And Joan of the cinemas and cliffs, of the secluded tea-shops and the noble Santon shore, rose, still as naughty and obstinate as ever, but obediently. Already Mollie, bustling the children on ahead, was shaping in her mind the dressing-down she intended to give Philip that very night.


XII

There was no help for it, Philip has since told me. He simply had to tell her everything. She was, in fact, in possession of the whole story long before any of the rest of us.

But even she had to wait yet a little longer. When, at half-past nine that Monday night her taxi drew up at the wrought-iron gate in Lennox Street, Philip was out and the place was in darkness. She had no key.

"Go on to Oakley Street," she ordered the driver.
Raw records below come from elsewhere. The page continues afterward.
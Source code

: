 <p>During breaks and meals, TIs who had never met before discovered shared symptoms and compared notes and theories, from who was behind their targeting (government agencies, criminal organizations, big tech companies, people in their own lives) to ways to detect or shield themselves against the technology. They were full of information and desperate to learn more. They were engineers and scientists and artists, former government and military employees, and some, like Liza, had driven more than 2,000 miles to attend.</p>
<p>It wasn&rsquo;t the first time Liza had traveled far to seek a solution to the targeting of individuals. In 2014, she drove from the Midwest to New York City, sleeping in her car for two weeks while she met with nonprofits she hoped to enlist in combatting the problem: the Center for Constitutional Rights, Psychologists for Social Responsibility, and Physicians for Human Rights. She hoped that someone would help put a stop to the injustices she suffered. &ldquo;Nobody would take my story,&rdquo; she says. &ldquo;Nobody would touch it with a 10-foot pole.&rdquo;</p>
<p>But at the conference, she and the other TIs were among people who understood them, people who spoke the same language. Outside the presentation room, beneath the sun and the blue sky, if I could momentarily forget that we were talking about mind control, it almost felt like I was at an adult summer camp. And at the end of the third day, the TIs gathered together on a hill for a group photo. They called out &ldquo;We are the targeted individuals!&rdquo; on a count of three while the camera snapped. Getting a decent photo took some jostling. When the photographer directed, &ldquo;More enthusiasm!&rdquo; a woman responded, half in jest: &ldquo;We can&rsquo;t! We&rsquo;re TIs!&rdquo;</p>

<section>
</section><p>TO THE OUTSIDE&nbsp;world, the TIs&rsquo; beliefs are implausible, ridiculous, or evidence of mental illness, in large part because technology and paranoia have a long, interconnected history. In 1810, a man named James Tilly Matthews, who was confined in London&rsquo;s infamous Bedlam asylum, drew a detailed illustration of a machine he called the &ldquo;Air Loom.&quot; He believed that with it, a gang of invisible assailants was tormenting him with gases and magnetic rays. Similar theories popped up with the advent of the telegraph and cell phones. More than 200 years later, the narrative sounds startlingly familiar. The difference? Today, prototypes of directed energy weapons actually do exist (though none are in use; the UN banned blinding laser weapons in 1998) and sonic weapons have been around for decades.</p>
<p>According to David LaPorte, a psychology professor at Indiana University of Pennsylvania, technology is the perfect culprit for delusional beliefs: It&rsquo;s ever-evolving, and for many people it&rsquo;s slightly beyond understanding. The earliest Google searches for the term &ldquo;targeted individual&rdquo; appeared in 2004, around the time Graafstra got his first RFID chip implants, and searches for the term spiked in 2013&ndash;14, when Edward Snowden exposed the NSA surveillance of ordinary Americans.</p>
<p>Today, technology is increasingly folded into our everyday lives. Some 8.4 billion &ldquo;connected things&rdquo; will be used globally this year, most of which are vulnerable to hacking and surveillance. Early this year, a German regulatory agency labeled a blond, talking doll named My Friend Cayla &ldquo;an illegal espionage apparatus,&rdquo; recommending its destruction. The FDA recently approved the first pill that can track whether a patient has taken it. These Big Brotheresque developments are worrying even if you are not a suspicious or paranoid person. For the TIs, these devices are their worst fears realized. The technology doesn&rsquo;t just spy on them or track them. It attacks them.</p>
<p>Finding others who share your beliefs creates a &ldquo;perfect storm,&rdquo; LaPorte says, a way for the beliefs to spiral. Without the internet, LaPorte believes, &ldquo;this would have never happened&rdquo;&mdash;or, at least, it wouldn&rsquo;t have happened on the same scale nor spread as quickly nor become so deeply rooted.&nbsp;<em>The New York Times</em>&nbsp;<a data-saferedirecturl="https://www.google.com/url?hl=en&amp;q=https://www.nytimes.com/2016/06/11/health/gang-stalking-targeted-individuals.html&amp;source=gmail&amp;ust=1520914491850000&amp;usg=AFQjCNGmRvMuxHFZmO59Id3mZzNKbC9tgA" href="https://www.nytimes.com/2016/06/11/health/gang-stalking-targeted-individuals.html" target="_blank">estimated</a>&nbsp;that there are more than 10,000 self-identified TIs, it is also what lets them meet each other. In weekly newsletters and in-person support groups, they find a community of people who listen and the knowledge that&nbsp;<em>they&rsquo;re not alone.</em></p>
Audrey Cunningham was at home. Mollie found her, alone, in her first-floor bed-sitting-room, already on the point of going to bed.

"First of all give me a cup of cocoa or something," was Mollie's greeting. "I've been half the day in the train with only a few sandwiches, and I shall drop if I don't have something."

Mrs. Cunningham lighted the little gas-ring and fetched water from an adjoining room. Then, opening a little cupboard, she mixed cocoa-paste in a cup, got out bread and margarine and a plate of macaroons, and set them on a little chintz-covered stool before Mollie.

"I've an egg if you'd like one," she said.